(Data entries)

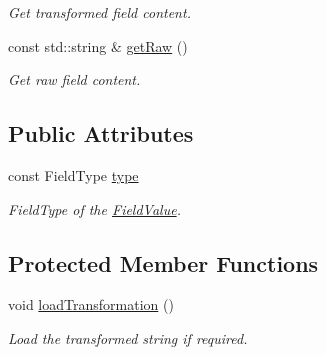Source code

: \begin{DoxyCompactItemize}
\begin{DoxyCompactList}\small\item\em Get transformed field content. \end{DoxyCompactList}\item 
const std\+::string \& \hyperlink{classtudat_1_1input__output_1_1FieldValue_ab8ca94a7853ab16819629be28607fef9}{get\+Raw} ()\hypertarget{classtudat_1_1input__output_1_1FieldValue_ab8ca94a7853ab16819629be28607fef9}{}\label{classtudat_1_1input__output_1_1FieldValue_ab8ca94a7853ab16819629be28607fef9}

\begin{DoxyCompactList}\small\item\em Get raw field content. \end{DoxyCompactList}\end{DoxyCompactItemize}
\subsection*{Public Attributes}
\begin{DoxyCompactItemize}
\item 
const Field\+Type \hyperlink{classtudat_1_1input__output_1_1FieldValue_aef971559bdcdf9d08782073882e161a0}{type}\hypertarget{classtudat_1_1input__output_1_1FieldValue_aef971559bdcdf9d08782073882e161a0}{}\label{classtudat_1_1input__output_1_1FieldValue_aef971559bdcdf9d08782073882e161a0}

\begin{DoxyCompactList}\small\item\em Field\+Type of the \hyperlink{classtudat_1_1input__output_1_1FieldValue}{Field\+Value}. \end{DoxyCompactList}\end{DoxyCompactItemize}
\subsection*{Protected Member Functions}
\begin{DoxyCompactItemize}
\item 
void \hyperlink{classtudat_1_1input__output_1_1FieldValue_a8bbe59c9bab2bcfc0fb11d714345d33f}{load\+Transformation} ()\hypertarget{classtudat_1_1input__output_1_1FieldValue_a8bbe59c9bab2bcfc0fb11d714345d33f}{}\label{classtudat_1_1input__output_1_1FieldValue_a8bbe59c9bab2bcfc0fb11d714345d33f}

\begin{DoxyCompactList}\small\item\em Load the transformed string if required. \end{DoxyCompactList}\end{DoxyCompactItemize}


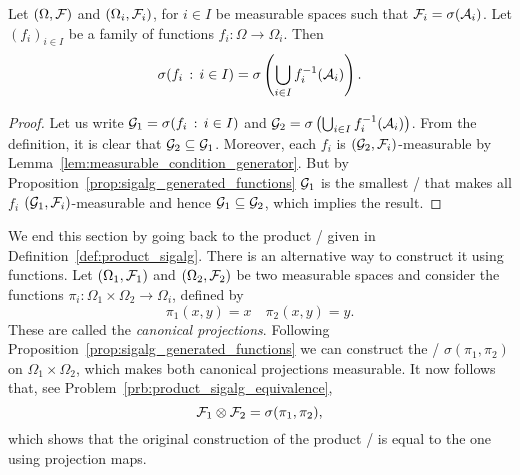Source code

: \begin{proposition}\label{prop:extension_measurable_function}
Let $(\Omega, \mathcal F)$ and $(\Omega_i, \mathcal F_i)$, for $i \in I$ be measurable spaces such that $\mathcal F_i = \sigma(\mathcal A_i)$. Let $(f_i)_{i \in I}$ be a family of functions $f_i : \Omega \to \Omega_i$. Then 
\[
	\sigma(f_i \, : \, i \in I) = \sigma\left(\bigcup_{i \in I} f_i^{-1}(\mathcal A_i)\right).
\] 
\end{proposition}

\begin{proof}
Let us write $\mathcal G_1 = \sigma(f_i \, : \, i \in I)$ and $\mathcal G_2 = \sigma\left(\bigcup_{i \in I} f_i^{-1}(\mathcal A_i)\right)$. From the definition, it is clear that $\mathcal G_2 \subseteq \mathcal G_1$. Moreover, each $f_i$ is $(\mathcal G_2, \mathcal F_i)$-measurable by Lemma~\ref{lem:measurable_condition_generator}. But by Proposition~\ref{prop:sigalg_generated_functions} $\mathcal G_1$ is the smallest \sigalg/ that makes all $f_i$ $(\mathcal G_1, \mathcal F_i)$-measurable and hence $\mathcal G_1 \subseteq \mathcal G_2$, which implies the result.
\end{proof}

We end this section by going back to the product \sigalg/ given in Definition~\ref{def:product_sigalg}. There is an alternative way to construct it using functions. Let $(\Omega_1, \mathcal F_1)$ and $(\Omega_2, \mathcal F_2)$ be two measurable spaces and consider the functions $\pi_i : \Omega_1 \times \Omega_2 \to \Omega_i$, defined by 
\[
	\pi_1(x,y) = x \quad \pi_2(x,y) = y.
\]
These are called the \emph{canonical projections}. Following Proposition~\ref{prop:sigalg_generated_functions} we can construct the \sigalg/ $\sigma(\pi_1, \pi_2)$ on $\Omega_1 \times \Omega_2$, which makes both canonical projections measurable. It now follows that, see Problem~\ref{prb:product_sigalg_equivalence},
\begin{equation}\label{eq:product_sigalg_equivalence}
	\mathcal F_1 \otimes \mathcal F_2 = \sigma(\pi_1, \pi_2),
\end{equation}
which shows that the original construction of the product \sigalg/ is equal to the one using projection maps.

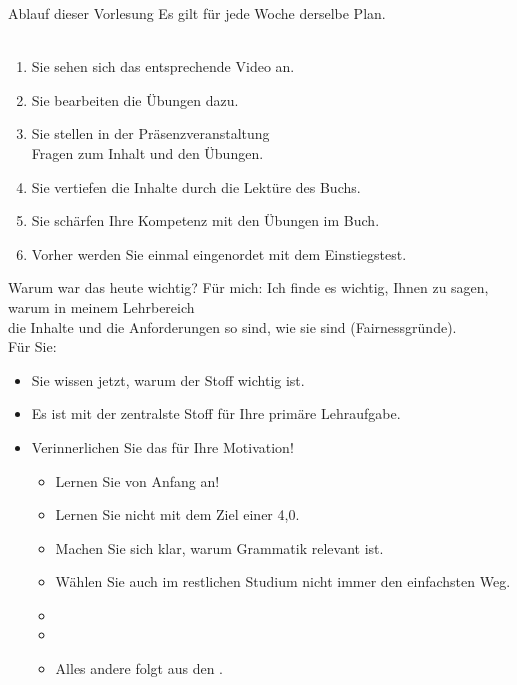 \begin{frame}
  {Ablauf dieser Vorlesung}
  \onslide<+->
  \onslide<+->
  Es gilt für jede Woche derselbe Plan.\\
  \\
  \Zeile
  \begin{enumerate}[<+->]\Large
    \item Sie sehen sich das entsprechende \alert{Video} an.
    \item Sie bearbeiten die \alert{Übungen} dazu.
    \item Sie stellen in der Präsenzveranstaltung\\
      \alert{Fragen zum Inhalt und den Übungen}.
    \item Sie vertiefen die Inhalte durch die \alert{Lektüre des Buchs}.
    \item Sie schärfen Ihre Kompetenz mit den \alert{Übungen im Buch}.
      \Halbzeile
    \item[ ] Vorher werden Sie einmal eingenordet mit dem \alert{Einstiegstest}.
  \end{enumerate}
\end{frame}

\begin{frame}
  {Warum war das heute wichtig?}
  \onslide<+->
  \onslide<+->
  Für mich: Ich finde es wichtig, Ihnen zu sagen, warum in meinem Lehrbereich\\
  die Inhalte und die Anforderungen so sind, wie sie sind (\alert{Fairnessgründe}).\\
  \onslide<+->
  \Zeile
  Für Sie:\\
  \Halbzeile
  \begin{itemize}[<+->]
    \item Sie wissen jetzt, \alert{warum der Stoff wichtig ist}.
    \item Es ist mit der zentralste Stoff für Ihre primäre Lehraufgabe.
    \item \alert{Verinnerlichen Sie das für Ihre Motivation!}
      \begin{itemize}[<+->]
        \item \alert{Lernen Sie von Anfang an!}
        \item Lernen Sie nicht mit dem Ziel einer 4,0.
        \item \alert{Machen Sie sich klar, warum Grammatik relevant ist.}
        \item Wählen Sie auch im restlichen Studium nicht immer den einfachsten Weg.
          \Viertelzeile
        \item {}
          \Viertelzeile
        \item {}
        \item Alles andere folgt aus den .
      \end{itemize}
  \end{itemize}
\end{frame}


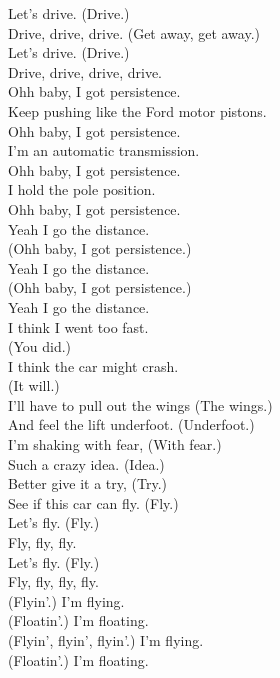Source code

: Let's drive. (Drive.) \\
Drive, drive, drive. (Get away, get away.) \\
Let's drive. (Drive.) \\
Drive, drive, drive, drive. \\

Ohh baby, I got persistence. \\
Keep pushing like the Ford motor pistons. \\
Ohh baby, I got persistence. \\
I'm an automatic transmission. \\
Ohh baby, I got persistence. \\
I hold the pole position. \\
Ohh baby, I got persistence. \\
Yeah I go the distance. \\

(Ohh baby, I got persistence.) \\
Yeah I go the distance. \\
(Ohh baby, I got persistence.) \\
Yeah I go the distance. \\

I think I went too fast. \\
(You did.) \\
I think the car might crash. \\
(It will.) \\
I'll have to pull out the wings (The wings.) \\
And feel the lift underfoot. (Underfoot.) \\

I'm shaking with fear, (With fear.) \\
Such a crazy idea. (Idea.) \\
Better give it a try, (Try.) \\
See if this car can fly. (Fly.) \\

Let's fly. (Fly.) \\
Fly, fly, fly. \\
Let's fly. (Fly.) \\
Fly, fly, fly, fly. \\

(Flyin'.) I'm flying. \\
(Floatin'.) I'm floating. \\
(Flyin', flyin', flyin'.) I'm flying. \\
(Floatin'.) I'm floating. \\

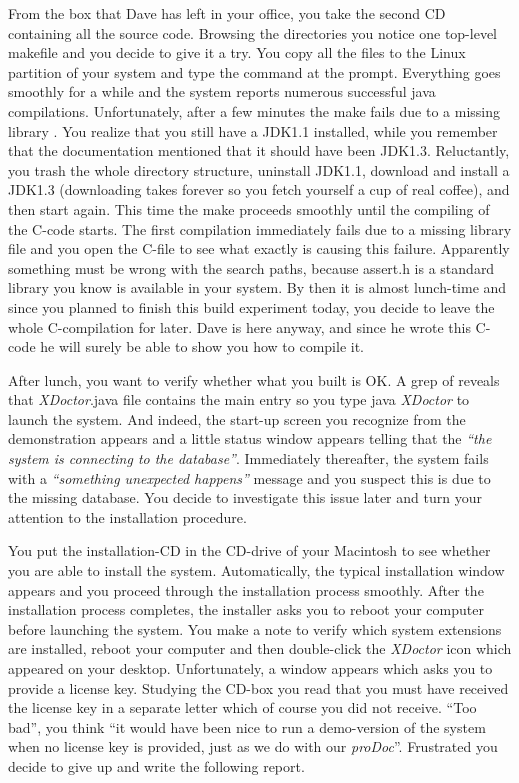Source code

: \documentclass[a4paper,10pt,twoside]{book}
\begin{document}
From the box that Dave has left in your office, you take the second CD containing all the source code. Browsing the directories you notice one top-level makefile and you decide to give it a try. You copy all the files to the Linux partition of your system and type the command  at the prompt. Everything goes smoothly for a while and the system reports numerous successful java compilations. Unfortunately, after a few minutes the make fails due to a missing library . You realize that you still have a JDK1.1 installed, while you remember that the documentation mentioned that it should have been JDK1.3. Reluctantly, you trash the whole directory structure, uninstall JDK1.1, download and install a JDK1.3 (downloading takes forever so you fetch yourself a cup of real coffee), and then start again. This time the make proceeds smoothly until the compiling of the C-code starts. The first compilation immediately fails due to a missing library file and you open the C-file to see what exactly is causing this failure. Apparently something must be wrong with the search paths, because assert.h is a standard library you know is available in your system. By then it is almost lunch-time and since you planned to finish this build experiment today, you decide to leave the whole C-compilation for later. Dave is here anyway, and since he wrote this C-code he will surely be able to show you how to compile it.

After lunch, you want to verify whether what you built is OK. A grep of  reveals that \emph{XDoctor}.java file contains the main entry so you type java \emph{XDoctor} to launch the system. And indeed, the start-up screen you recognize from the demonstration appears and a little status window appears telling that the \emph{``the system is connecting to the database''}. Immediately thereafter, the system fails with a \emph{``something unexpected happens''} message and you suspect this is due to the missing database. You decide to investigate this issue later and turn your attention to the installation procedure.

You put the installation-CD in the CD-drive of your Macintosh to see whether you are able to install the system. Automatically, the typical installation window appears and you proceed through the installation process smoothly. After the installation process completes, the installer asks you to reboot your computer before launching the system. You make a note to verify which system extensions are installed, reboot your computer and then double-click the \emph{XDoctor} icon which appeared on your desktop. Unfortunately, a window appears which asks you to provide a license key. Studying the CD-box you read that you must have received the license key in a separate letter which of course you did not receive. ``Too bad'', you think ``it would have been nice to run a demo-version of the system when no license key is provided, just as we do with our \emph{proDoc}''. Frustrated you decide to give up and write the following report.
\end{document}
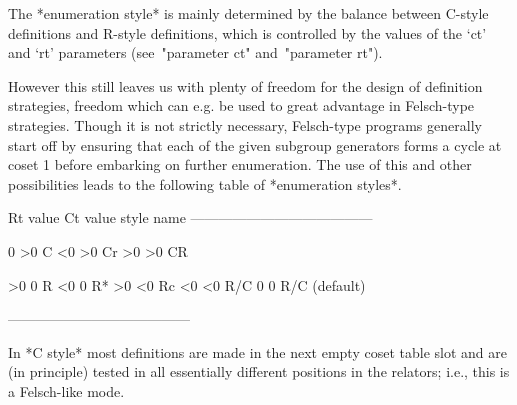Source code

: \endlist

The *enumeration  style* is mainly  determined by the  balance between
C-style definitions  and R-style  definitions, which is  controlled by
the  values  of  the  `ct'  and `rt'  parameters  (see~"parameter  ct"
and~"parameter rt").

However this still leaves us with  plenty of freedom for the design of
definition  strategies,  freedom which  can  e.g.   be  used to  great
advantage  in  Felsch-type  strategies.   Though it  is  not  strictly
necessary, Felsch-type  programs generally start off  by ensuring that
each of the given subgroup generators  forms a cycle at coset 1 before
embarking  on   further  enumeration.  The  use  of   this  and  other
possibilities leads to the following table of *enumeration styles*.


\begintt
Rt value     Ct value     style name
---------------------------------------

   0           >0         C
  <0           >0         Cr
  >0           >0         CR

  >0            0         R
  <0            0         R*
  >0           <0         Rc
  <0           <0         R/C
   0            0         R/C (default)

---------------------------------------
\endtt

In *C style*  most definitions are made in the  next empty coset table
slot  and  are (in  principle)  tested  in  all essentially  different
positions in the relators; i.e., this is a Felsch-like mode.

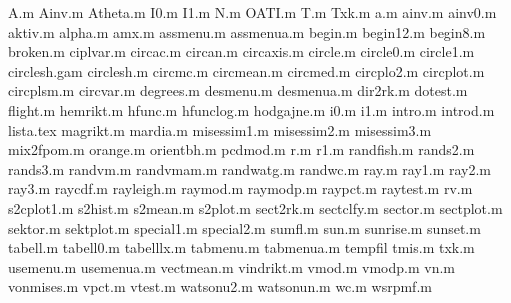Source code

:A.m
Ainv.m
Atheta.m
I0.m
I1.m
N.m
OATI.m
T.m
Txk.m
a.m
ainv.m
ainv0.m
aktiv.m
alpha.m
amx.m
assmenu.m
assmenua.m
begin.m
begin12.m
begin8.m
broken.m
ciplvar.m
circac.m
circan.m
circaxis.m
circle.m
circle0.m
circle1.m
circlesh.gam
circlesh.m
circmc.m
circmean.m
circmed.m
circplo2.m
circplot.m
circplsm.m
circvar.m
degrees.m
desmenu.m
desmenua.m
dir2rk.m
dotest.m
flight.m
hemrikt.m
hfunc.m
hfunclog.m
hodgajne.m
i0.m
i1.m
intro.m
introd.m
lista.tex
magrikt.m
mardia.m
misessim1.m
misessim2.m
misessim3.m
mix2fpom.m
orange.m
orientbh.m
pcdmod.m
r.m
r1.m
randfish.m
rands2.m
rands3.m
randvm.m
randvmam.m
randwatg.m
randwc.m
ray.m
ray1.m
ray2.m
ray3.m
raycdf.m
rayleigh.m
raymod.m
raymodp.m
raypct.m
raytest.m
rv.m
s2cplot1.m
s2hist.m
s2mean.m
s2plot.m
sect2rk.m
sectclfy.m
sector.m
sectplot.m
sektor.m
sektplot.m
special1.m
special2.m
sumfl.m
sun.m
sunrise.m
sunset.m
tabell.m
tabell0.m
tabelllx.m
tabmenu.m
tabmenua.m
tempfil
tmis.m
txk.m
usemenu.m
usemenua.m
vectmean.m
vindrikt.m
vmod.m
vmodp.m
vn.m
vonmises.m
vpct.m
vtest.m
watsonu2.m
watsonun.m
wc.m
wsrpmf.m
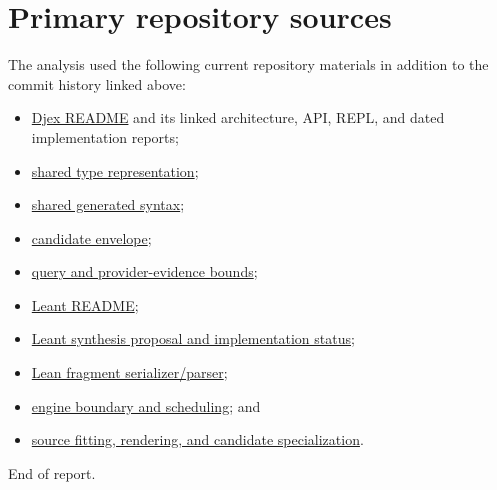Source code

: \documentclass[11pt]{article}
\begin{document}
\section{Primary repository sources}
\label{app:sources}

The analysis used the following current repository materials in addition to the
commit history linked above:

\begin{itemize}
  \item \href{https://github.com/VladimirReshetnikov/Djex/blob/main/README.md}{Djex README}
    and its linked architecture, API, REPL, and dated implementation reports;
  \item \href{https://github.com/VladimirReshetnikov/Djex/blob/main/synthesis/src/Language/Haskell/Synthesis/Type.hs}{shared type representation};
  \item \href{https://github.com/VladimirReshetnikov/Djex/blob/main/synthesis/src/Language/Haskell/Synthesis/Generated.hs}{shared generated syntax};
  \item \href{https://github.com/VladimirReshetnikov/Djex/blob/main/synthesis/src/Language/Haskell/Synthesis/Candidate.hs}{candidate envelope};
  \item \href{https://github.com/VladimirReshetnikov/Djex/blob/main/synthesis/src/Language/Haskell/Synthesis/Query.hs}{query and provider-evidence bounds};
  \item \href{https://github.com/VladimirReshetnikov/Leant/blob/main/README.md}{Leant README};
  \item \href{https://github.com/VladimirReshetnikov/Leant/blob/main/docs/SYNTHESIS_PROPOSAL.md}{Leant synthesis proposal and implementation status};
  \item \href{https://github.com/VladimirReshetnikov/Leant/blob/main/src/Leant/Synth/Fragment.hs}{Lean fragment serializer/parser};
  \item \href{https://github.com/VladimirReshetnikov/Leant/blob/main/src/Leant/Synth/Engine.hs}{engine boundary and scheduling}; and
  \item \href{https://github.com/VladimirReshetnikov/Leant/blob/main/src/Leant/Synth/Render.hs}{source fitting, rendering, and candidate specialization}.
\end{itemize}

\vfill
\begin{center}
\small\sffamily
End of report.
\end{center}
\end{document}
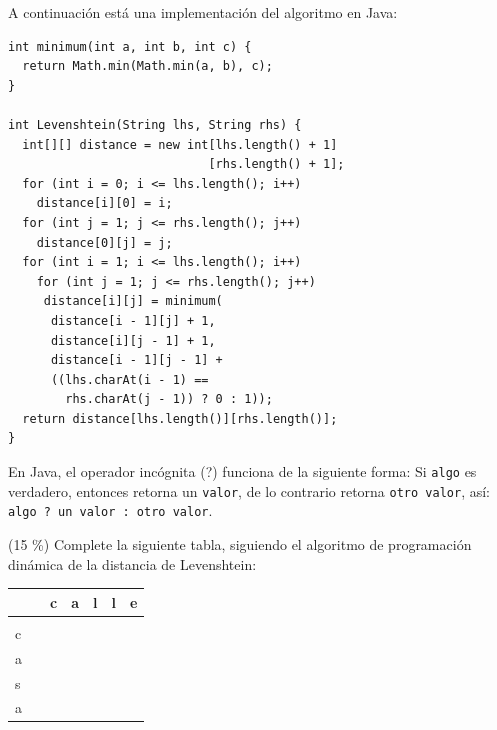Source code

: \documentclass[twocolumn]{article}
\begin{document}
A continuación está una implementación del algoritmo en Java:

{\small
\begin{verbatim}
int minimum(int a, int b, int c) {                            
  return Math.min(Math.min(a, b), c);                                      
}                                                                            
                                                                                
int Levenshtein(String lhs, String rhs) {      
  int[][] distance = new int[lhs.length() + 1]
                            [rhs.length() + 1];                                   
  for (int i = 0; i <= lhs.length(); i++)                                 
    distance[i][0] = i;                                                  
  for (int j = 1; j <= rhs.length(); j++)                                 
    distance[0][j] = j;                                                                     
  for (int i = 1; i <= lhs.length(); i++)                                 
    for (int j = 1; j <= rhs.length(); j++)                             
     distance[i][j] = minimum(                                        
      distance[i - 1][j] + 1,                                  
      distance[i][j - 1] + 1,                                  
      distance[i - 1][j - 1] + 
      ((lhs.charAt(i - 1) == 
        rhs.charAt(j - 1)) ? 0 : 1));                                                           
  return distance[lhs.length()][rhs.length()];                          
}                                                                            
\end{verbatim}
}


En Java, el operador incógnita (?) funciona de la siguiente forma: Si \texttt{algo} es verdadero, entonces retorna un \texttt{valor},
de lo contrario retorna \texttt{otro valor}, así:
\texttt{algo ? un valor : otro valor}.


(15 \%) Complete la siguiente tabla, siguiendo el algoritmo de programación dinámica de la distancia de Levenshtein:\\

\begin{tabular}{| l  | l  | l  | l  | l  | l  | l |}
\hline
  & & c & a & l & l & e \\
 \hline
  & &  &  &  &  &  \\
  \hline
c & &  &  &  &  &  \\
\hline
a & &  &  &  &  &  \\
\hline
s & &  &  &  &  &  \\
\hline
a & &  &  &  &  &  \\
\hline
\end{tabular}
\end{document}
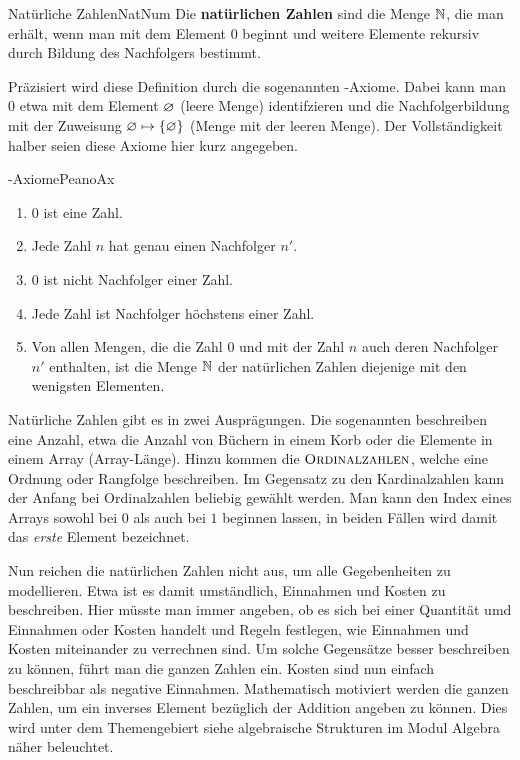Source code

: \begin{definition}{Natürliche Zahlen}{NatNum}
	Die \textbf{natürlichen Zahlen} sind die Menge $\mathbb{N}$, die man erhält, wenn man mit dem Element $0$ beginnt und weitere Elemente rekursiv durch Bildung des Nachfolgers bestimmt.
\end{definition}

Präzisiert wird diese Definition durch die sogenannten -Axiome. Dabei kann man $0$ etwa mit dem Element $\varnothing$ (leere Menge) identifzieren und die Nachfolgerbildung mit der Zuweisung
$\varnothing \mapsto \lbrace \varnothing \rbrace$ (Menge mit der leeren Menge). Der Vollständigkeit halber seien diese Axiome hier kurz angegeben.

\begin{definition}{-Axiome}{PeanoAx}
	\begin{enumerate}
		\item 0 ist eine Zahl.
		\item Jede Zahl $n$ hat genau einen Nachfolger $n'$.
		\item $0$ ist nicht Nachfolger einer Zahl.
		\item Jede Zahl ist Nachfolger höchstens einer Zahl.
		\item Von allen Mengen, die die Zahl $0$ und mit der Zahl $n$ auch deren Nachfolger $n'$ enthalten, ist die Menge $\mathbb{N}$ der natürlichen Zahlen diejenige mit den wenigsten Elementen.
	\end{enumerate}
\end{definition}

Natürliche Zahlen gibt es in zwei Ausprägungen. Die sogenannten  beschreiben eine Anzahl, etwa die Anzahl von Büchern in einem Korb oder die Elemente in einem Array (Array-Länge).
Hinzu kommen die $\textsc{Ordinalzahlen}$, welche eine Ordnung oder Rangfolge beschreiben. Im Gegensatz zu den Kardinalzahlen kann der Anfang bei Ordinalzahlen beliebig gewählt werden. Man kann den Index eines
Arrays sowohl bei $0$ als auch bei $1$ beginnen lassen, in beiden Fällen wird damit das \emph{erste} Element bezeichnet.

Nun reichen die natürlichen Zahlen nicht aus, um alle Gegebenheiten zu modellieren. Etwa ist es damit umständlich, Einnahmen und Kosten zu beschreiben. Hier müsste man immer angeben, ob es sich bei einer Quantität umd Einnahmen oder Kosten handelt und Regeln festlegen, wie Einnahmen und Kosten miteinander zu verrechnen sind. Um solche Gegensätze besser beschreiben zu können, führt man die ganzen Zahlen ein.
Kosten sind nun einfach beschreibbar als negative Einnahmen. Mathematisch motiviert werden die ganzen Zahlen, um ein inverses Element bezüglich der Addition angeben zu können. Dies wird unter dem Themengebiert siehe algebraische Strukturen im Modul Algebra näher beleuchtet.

__WHAT YOU HAVE TO DO__. Starting at the line above that contains "de lo contrario", transcribe every line exactly through the line that contains "hier kurz angegeben.", including that last one, and skip the pictures.

__RESPONSE BOX__.
de lo contrario retorna \texttt{otro valor}, así:
\texttt{algo ? un valor : otro valor}.


(15 \%) Complete la siguiente tabla, siguiendo el algoritmo de programación dinámica de la distancia de Levenshtein:\\

\begin{tabular}{| l  | l  | l  | l  | l  | l  | l |}
\hline
  & & c & a & l & l & e \\
 \hline
  & &  &  &  &  &  \\
  \hline
c & &  &  &  &  &  \\
\hline
a & &  &  &  &  &  \\
\hline
s & &  &  &  &  &  \\
\hline
a & &  &  &  &  &  \\
\hline
\end{tabular}
\end{document}
Source code

: \begin{definition}{Natürliche Zahlen}{NatNum}
	Die \textbf{natürlichen Zahlen} sind die Menge $\mathbb{N}$, die man erhält, wenn man mit dem Element $0$ beginnt und weitere Elemente rekursiv durch Bildung des Nachfolgers bestimmt.
\end{definition}

Präzisiert wird diese Definition durch die sogenannten -Axiome. Dabei kann man $0$ etwa mit dem Element $\varnothing$ (leere Menge) identifzieren und die Nachfolgerbildung mit der Zuweisung
$\varnothing \mapsto \lbrace \varnothing \rbrace$ (Menge mit der leeren Menge). Der Vollständigkeit halber seien diese Axiome hier kurz angegeben.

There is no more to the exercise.